Patients can also choose the pharmacy where they purchase their prescriptions, either because they use GoodRx or because a different pharmacy becomes more convenient for them. This choice will impact their prices if their old pharmacy was inside their insurance network and their new pharmacy is outside their insurance network (a status negotiated by the PBM and the pharmacy).
Some federal or state public policies directly impact the price a patient pays for a prescription drug. For instance, Utah lawmakers passed a law that capped copays for insulin prescriptions to diabetic patients at $30 per month. Because this law did not impact list prices for insulin, it will likely result in secondary financial impacts on patients as well (e.g., higher insurance premiums).
At the federal level, a 2018 law banned “gag orders” in contracts between PBMs and pharmacies. These “gag orders” prevented pharmacists from letting patients know if a cash price for a prescription was lower than the price the patient would pay under their insurance coverage.
These are just a few examples of how public policy can significantly impact the price we pay at the pharmacy.
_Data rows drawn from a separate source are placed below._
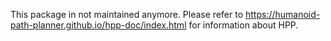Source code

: This package in not maintained anymore. Please refer to https://humanoid-path-planner.github.io/hpp-doc/index.html for information about HPP.
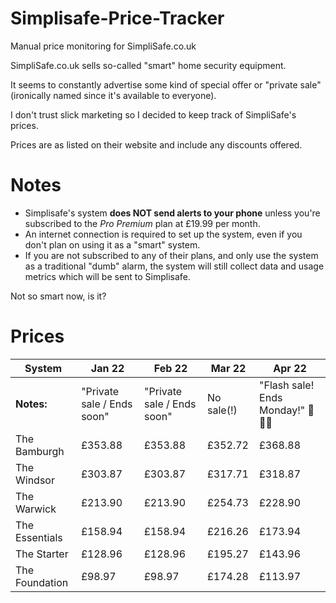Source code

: # Simplisafe-Price-Tracker
Manual price monitoring for SimpliSafe.co.uk

SimpliSafe.co.uk sells so-called "smart" home security equipment.

It seems to constantly advertise some kind of special offer or "private sale" (ironically named since it's available to everyone).

I don't trust slick marketing so I decided to keep track of SimpliSafe's prices.

Prices are as listed on their website and include any discounts offered.

# Notes

* Simplisafe's system **does NOT send alerts to your phone** unless you're subscribed to the *Pro Premium* plan at £19.99 per month. 
* An internet connection is required to set up the system, even if you don't plan on using it as a "smart" system.
* If you are not subscribed to any of their plans, and only use the system as a traditional "dumb" alarm, the system will still collect data and usage metrics which will be sent to Simplisafe.

Not so smart now, is it?

# Prices

| System         | Jan 22                     | Feb 22                     | Mar 22     | Apr 22                         |
| -------------- | ----------                 | ----------                 | ---------- | ------                         |
| **Notes:**     | "Private sale / Ends soon" | "Private sale / Ends soon" | No sale(!) | "Flash sale! Ends Monday!" 🤣🤣🤣 |
| The Bamburgh   | £353.88                    | £353.88                    | £352.72    | £368.88                        |
| The Windsor    | £303.87                    | £303.87                    | £317.71    | £318.87                        |
| The Warwick    | £213.90                    | £213.90                    | £254.73    | £228.90                        |
| The Essentials | £158.94                    | £158.94                    | £216.26    | £173.94                        |
| The Starter    | £128.96                    | £128.96                    | £195.27    | £143.96                        |
| The Foundation | £98.97                     | £98.97                     | £174.28    | £113.97                        |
Of the many factors that influence the price we pay at the pharmacy, only a few are controlled by the patient. Some factors can be influenced by policymakers – whom patients elect – but the complexity of the prescription drug market is critically important for such policy considerations. There are often unintended secondary or tertiary impacts from potential policy reform. If we better understand how the market determines the price we pay at the pharmacy, we can help improve public policy – and prescription drugs can become more affordable for all.